Nothing in this Section 3.04 shall be deemed to be a waiver of the provisions of
this Mortgage prohibiting the sale or other disposition of the Premises without
the Mortgagee's prior written consent.

            Section 3.5. Interest After Default. If any payment due hereunder or
under the Note or Loan Agreement is not paid when due, whether on any stated due
date, any accelerated due date or any other date or at any other time specified
under any of the terms hereof or thereof, then, and in such event, the Mortgagor
shall pay interest on the entire outstanding and unpaid


                                       26
<PAGE>   28
principal balance of Indebtedness from and after the date on which such payment
first becomes due at the interest rate provided for in Section 2.13 hereof and
such interest shall be due and payable, on demand, at such rate until such Event
of Default shall have been cured or, if such Event of Default shall not have
been cured, until the entire amount due is paid to the Mortgagee, whether or not
any action shall have been taken or proceeding commenced to recover the same or
to foreclose this Mortgage. All unpaid and accrued interest shall be secured by
this Mortgage as a part of the Indebtedness. Nothing in this Section 3.5 or in
any other provision of this Mortgage shall constitute an extension of the time
of payment of the Indebtedness.

            Section 3.6. The Mortgagor's Actions After Default.
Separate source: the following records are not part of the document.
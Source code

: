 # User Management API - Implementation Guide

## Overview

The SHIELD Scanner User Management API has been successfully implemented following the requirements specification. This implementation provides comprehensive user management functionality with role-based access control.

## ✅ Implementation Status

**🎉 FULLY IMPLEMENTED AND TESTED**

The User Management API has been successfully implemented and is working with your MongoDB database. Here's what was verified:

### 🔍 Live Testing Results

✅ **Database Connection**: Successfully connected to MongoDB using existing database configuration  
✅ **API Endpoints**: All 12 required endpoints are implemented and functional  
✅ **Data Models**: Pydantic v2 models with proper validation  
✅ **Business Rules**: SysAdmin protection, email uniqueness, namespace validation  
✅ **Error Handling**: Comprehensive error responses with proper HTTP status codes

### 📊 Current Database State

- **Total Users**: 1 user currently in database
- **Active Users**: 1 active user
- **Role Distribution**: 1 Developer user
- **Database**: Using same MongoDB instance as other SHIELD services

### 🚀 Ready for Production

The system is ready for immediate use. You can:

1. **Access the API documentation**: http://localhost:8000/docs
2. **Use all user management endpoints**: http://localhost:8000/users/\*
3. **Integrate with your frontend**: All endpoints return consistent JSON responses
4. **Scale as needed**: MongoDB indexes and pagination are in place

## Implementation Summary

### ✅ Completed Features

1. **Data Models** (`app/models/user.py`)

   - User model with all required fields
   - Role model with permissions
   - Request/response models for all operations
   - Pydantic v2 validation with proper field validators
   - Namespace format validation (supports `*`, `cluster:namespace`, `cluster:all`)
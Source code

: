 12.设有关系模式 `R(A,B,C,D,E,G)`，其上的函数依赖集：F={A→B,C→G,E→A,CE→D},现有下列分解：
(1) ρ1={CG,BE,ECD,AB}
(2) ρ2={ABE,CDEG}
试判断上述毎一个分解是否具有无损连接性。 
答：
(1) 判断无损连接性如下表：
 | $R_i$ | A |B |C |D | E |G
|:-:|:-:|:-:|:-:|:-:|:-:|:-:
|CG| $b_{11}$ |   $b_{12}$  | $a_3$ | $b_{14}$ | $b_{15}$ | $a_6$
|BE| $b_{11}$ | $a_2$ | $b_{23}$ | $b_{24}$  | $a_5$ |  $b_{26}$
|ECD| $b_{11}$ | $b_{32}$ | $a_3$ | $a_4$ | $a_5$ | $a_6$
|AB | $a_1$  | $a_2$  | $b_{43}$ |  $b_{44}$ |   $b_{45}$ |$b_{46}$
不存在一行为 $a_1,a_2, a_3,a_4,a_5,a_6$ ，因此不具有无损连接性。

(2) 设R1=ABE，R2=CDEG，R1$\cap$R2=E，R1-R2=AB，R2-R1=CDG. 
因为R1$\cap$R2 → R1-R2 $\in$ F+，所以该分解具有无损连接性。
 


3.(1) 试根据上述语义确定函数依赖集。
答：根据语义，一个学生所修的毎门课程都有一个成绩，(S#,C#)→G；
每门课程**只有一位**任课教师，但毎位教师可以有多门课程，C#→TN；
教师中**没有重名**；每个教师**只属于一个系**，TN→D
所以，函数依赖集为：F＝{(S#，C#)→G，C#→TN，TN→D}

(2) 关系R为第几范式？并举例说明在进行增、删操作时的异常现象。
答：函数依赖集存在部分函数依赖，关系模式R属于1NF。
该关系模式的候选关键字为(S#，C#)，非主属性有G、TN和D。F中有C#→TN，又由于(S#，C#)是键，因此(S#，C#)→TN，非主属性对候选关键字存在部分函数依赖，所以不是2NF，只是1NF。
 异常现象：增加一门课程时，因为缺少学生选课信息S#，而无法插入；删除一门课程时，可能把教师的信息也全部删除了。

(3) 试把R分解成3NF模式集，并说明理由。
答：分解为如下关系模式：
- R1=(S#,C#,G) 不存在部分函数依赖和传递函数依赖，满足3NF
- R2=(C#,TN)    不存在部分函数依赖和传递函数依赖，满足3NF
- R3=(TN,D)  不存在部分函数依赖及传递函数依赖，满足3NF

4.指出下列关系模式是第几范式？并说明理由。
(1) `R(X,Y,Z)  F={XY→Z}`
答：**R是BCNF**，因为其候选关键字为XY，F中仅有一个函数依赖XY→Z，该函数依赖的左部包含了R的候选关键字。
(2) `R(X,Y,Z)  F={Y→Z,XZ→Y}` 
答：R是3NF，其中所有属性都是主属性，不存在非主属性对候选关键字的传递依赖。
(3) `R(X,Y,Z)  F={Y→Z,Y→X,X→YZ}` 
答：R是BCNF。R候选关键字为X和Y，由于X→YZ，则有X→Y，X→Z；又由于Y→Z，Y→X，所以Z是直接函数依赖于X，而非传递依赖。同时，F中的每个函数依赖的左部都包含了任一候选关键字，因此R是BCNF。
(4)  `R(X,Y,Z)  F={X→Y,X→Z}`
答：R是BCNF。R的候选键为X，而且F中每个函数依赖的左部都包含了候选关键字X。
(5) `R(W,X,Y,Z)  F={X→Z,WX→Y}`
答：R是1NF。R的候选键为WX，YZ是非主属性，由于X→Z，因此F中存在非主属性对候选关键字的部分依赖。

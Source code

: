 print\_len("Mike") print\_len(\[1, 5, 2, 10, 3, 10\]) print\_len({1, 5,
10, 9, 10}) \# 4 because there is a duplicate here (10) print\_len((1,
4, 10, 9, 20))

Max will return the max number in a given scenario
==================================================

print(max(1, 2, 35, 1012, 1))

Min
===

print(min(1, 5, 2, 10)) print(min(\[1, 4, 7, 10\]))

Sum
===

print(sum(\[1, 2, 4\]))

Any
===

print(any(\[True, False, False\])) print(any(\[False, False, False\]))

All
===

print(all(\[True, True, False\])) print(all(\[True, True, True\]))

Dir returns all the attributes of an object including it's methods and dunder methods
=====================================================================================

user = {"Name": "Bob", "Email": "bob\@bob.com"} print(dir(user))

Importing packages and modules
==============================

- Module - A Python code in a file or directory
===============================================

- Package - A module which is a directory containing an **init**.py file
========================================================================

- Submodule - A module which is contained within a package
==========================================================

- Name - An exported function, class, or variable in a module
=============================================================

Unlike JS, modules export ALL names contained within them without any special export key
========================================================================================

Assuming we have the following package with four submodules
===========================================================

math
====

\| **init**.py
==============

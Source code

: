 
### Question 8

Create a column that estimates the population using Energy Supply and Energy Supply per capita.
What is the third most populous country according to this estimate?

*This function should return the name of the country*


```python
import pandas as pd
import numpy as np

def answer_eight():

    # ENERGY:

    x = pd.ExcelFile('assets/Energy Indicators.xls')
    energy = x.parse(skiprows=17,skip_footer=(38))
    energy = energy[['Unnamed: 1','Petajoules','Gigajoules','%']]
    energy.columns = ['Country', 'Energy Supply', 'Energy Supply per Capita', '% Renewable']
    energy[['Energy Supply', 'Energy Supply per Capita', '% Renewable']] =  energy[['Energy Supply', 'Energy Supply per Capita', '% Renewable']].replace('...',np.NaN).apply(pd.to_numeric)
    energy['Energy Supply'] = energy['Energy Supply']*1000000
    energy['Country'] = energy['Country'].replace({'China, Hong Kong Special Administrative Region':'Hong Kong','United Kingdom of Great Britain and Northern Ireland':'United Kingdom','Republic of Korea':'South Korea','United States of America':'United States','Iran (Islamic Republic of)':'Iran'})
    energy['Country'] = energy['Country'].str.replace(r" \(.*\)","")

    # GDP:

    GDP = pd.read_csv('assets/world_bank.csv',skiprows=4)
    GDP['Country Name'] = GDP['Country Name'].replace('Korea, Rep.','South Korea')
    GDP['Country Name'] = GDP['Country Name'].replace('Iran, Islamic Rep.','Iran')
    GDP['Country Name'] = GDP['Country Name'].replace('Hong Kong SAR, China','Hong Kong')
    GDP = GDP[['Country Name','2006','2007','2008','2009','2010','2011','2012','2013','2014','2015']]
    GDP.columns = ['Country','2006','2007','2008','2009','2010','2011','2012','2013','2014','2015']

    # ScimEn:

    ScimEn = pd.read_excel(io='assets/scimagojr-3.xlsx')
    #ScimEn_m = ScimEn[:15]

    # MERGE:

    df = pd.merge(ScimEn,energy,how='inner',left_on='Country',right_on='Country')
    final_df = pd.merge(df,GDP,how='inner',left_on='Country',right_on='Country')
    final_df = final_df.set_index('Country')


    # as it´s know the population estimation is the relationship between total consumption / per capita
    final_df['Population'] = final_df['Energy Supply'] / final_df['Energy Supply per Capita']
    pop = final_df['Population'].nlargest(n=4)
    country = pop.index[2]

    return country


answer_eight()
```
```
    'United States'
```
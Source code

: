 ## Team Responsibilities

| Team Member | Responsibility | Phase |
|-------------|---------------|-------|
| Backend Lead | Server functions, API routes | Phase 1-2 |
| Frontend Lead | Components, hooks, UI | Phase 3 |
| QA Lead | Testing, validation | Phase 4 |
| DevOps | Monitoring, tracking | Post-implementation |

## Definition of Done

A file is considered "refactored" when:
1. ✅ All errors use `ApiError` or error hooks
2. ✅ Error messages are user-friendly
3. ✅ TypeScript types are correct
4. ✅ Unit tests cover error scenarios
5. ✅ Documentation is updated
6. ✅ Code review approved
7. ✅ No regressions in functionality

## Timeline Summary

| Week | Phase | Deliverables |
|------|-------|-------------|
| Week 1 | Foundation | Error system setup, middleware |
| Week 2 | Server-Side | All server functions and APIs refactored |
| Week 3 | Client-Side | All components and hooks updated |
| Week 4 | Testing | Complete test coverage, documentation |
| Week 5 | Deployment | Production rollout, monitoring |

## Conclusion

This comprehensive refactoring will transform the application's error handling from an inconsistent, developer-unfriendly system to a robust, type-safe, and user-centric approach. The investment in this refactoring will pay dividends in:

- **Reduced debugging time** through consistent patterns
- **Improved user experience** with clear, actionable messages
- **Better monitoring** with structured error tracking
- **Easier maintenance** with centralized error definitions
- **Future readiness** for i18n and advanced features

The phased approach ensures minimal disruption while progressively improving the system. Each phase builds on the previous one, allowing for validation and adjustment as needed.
After the
happening of any Event of Default and immediately upon the commencement of any
action, suit or other legal proceedings by the Mortgagee to obtain judgment for
the Indebtedness, or of any other nature in aid of the enforcement of the Note,
the Loan Agreement or of this Mortgage, the Mortgagor will if required by the
Mortgagee, consent to the appointment of a receiver or receivers of the Premises
and of all the earnings, revenues, rents, issues, profits and income thereof.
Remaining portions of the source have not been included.